ACTIVITY: Your job is to return every line in the data holding the string "caption".

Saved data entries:
○ ○ ○ ○ ○

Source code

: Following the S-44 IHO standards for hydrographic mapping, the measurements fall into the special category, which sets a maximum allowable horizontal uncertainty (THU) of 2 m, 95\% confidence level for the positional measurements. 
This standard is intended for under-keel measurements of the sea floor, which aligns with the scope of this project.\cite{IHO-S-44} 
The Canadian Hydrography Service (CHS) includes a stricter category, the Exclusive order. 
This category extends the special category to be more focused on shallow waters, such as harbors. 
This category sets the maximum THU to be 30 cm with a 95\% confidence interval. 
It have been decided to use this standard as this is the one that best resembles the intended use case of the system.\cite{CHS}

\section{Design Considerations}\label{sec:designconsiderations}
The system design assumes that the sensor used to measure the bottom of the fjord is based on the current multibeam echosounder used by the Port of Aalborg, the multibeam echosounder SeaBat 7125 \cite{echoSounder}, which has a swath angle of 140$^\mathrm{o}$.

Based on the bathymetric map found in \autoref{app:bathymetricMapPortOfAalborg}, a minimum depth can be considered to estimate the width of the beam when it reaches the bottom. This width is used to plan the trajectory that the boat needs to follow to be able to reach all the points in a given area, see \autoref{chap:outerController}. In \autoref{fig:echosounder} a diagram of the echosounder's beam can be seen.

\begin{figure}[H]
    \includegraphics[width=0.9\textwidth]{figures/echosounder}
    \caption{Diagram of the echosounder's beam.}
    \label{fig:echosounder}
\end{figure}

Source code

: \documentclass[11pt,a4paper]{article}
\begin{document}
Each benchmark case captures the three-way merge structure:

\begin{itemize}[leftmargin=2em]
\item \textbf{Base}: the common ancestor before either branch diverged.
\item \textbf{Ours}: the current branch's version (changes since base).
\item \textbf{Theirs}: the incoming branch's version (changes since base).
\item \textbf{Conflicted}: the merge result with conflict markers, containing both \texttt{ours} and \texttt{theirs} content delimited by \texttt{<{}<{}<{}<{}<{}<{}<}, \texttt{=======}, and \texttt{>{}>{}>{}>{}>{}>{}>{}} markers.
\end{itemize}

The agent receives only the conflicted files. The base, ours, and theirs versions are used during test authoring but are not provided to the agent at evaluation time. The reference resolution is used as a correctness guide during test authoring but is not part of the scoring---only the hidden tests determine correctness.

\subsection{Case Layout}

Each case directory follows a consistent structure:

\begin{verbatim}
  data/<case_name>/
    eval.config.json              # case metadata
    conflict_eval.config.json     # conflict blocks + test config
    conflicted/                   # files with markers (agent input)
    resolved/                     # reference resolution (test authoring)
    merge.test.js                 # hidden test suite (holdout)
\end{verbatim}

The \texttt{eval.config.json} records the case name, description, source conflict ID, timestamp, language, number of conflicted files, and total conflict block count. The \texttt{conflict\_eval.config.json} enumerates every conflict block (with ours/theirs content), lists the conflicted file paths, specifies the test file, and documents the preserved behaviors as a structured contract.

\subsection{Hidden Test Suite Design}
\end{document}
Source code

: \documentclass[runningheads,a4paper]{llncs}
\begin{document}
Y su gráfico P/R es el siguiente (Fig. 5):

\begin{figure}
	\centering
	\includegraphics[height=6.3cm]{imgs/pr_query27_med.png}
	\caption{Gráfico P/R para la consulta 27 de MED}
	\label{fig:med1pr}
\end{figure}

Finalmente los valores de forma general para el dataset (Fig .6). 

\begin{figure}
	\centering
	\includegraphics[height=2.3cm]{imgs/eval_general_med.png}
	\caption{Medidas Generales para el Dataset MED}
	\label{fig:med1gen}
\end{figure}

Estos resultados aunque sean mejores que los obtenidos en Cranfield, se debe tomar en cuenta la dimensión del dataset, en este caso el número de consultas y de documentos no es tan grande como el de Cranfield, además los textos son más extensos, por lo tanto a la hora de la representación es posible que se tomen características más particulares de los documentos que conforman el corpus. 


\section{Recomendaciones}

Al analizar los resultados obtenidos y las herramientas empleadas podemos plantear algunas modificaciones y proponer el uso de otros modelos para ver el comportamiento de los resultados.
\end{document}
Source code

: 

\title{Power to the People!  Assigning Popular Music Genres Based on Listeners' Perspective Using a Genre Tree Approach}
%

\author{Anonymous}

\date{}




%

○ ○ ○ ○ ○

ANSWER TO THIS TASK:
    \caption{Diagram of the echosounder's beam.}
	\caption{Gráfico P/R para la consulta 27 de MED}
	\caption{Medidas Generales para el Dataset MED}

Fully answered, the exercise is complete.